▶ _TASK TO COMPLETE_:
Your answer should hold every line of the records below that contains the string "новости".

▶ _TASK INPUT_:
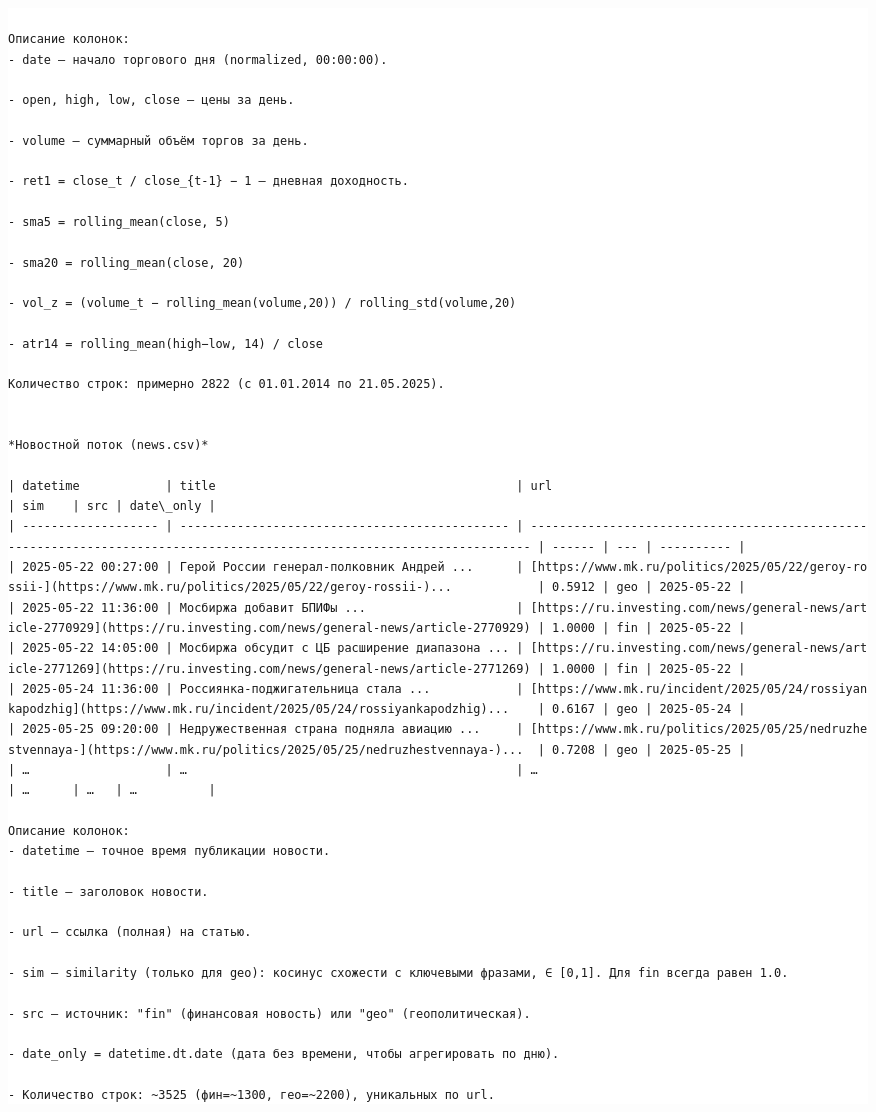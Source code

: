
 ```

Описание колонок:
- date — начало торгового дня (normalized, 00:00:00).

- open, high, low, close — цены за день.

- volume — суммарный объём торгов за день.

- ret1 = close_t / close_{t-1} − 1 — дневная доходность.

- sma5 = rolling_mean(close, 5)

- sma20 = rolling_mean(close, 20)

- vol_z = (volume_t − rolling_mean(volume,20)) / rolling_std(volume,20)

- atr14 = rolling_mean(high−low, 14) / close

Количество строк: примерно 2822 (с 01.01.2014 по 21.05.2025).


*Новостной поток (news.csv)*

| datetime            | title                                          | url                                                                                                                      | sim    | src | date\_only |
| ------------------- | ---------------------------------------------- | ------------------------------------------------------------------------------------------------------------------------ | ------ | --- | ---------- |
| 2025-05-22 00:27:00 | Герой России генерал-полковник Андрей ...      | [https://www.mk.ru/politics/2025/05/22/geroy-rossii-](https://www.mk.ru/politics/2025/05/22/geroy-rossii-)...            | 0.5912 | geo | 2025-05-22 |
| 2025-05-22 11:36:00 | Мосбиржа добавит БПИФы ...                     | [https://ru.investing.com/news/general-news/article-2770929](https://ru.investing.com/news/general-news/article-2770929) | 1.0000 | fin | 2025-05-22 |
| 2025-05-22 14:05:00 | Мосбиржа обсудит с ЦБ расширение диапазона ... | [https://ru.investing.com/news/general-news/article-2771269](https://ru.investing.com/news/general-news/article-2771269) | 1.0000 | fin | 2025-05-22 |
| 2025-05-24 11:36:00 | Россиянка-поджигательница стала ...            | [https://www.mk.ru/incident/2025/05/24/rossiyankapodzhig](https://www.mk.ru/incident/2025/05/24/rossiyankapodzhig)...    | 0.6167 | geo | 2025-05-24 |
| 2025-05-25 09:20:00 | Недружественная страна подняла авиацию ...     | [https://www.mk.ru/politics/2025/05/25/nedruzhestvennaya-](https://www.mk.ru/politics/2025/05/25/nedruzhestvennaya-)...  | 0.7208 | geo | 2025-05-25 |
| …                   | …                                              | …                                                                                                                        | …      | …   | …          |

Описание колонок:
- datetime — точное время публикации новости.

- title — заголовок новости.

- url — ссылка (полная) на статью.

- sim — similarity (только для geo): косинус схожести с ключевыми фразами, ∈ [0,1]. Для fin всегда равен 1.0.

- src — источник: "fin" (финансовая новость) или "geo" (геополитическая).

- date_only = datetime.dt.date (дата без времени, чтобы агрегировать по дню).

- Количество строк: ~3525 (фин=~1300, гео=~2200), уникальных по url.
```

...

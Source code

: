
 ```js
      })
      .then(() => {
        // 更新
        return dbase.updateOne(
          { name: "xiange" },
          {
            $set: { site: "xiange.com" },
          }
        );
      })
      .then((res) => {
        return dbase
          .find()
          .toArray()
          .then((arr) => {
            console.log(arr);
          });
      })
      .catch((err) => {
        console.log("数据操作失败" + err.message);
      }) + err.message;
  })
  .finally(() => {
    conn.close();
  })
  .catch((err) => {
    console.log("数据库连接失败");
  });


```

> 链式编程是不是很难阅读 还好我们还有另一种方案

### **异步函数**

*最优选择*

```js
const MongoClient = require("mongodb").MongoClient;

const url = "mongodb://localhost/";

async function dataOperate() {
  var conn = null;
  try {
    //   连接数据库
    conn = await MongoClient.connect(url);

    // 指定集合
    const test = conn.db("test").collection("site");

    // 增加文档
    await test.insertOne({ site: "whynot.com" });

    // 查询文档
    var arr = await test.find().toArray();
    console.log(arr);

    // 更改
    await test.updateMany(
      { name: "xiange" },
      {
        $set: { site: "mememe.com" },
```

▶ _SOLUTION TO THIS EXERCISE_:
- datetime — точное время публикации новости.
- title — заголовок новости.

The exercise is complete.